Of more concern is that “astronomers have discovered a giant asteroid hiding in the glare of the sun that might one day cross paths with Earth.” This sucker would probably sterilize the surface of our home planet. It’s called “2022 AP7,” and it’s almost a mile wide. It travels around the Sun between Earth and Venus, but it’s orbit intersects with our own.
“Over time, this asteroid will get brighter and brighter in the sky as it starts crossing Earth’s orbit closer and closer to where the Earth actually is,” Dr. Sheppard said.
It’s possible that “way down the line, in the next few thousand years, it could turn into a problem for our descendants,” said Alan Fitzsimmons, an astronomer at Queen’s University Belfast who was not involved with the study.
And if, in the unluckiest of timelines, 2022 AP7 ultimately impacts Earth?
“This is what we call a planet killer,” Dr. Sheppard said. “If this one hits the Earth, it would cause planetwide destruction. It would be very bad for life as we know it.”
Your level of concern about this may vary. You won’t be here in 100 years, let alone a few thousand. Two thousand years ago, Emperor Tiberius of Rome probably would have found such a warning of secondary importance.
In any case, NASA recently demonstrated that they can push an asteroid into a different orbit. Surely, our capabilities will be far greater with a couple millennia to develop our scientific knowledge, right?
But in the entire history of mankind, it’s only in the last few weeks that we could say we might be able to survive such a challenge.
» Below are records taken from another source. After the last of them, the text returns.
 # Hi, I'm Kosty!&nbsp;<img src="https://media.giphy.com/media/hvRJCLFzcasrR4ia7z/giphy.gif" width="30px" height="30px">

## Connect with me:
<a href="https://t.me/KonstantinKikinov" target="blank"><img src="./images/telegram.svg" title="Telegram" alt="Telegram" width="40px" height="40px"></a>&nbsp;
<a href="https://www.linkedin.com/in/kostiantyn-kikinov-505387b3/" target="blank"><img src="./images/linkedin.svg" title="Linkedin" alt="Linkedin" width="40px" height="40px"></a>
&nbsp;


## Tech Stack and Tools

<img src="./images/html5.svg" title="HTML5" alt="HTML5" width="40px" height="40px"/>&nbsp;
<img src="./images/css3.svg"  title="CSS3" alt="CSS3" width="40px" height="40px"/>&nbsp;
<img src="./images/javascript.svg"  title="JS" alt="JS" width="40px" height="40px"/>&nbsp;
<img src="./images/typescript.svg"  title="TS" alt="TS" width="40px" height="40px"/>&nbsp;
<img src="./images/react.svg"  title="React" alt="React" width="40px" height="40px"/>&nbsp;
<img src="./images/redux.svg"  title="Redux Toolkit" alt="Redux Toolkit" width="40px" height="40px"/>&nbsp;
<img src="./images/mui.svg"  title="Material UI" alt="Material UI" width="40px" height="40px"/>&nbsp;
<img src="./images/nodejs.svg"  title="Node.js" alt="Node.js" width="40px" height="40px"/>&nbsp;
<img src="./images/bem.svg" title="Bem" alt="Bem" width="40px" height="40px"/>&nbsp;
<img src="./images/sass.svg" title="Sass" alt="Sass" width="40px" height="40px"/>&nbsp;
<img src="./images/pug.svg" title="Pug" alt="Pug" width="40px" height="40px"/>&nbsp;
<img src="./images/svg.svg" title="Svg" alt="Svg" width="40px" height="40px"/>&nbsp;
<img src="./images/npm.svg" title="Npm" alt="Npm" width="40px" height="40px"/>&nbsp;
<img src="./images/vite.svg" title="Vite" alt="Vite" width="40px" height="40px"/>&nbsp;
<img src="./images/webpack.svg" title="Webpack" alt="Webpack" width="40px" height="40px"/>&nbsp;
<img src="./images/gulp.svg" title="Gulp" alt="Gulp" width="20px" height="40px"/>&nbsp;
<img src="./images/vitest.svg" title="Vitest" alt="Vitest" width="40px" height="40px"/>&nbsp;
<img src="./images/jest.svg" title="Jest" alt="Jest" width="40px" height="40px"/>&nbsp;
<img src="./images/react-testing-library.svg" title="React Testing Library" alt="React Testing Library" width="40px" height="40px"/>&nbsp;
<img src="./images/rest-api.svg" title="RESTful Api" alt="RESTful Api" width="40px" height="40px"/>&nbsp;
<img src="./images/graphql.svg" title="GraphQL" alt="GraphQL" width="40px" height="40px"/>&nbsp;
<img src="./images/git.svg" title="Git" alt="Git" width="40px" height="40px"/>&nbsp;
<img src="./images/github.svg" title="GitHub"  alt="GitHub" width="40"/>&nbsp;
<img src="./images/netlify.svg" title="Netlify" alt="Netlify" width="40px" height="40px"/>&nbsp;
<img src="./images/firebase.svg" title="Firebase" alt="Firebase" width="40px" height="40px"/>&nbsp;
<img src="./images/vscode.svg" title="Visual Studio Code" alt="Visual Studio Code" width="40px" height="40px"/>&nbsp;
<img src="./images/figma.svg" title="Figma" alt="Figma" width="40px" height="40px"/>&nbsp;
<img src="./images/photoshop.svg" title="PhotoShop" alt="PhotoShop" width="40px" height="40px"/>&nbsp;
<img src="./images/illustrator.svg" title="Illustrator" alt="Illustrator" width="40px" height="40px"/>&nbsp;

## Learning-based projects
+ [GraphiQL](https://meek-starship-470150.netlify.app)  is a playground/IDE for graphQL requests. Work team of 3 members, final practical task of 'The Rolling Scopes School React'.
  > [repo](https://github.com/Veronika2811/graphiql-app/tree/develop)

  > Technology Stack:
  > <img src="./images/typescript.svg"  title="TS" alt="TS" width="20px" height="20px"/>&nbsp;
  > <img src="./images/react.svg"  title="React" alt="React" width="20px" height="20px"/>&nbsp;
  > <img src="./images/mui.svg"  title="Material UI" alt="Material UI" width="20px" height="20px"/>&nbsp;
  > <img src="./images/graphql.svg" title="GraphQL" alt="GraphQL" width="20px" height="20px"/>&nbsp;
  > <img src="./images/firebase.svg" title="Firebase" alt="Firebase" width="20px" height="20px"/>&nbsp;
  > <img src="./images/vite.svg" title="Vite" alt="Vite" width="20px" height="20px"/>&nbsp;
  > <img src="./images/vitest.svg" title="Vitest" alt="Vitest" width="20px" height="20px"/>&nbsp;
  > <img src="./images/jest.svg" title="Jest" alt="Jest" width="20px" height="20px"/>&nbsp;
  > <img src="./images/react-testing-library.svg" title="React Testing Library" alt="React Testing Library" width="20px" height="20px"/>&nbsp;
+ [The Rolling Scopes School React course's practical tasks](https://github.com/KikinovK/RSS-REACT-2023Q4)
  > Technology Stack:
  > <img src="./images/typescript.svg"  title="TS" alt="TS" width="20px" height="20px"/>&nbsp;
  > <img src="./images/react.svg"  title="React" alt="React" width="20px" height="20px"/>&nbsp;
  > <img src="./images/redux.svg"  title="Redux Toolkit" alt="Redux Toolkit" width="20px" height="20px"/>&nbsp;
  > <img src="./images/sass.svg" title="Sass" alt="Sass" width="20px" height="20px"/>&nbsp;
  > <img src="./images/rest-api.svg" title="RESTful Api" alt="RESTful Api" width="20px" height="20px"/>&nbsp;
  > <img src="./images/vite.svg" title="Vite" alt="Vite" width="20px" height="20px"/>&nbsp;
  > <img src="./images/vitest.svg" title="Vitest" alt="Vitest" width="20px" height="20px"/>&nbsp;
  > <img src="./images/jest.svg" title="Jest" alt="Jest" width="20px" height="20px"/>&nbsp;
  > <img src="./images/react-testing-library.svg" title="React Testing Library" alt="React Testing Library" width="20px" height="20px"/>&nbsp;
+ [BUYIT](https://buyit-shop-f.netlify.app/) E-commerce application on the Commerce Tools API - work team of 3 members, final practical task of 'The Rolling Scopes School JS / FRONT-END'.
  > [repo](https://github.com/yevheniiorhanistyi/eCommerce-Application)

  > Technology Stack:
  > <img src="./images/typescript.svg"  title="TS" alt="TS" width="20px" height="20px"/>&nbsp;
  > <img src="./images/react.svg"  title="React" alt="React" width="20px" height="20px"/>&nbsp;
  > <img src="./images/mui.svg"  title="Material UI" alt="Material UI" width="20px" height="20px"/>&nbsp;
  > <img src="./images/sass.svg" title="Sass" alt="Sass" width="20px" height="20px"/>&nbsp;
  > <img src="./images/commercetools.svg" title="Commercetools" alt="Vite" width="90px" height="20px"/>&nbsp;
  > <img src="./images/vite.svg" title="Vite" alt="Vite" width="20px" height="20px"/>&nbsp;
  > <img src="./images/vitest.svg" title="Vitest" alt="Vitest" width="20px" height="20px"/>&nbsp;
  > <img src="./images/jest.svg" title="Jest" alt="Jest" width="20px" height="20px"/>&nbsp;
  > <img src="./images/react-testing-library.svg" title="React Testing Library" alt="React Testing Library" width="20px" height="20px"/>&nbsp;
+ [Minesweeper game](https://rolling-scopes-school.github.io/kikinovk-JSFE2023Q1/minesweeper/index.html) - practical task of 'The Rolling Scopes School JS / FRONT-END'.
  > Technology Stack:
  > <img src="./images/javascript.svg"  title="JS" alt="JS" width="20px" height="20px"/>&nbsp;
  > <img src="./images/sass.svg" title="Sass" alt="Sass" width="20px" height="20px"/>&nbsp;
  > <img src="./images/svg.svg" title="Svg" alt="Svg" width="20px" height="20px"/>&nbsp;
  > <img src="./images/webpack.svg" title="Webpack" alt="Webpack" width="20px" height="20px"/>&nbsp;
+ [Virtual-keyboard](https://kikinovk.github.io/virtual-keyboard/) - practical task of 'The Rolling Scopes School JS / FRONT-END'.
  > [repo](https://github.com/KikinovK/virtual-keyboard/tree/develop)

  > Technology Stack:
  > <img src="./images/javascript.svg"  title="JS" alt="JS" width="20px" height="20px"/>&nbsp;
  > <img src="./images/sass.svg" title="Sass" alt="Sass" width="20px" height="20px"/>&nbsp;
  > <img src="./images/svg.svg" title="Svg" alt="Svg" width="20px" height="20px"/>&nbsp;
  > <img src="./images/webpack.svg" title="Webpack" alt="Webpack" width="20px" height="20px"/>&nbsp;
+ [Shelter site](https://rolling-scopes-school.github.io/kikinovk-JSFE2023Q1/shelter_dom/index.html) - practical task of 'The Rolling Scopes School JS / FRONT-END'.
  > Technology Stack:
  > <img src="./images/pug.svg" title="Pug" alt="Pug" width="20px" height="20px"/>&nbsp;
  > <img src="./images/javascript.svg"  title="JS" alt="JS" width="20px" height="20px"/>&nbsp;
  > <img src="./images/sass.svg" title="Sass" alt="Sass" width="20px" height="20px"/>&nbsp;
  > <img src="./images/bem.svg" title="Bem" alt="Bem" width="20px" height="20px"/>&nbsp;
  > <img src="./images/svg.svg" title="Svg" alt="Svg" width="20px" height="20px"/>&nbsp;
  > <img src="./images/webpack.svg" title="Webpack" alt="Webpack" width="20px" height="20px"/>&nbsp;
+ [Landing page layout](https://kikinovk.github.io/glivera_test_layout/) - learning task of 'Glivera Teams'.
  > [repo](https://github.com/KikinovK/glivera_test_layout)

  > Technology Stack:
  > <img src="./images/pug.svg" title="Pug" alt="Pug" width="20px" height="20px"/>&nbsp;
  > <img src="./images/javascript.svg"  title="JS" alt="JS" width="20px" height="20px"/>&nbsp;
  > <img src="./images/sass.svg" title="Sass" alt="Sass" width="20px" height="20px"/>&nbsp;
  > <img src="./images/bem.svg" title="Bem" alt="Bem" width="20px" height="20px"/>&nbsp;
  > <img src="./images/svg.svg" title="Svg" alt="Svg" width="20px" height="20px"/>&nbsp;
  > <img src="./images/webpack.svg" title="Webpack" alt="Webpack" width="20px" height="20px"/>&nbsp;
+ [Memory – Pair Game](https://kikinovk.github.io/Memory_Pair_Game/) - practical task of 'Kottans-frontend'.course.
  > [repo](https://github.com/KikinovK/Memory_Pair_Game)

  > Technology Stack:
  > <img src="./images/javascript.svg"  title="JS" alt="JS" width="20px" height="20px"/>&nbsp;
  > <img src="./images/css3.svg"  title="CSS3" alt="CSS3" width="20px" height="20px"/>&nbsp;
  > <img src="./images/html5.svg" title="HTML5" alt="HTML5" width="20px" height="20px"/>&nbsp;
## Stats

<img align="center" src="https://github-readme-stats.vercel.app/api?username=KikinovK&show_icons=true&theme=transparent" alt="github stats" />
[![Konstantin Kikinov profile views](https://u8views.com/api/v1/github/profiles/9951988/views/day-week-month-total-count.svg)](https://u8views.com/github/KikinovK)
And a lot of things had to come together to give us this power. Even today, only a handful of human beings have the knowledge required to pull it off, and only a handful of nations have the needed resources. The rest of us are as helpless as sheep.
And most of us don’t care to learn what we’d need to know, assuming we’re even capable of learning it. Most of us are likely to resent the people who understand the science because they make us feel stupid and inferior. Most of us don’t want to invest resources in science if it takes away from things that can more immediately and directly help us.
This is roughly the same problem we have when it comes to climate change. It’s the same problem we have we preserving our representative system of government here in America. All indications suggest that the equivalent of a meteoroid impact is going to hit our country a week from today when the votes are counted for the midterm elections. Someone like Donald Trump taking over one of the country’s two main political parties may have been a low probability event, but in the context of centuries, low probability events can take on the flavor of inevitability.
The smartest among us understand what’s coming, but elections are not decided by the minuscule fraction of humanity that can reliably discern fiction from fact.
Personally, I have my doubts that a few thousand years from now, people will still have the capability to divert an asteroid. I see no signs that we have what it takes to preserve our current technological level of civilization, or to survive at all.
If you knew with a certainty that life on Earth will come to an end within the next few thousand years, would it change what you believe or how you act? What if I told you that armageddon isn’t inevitable, but requires that people behave and act differently?
I still have a modest amount of hope both for our democracy and for life on our planet, but I’m mostly just bracing for impact.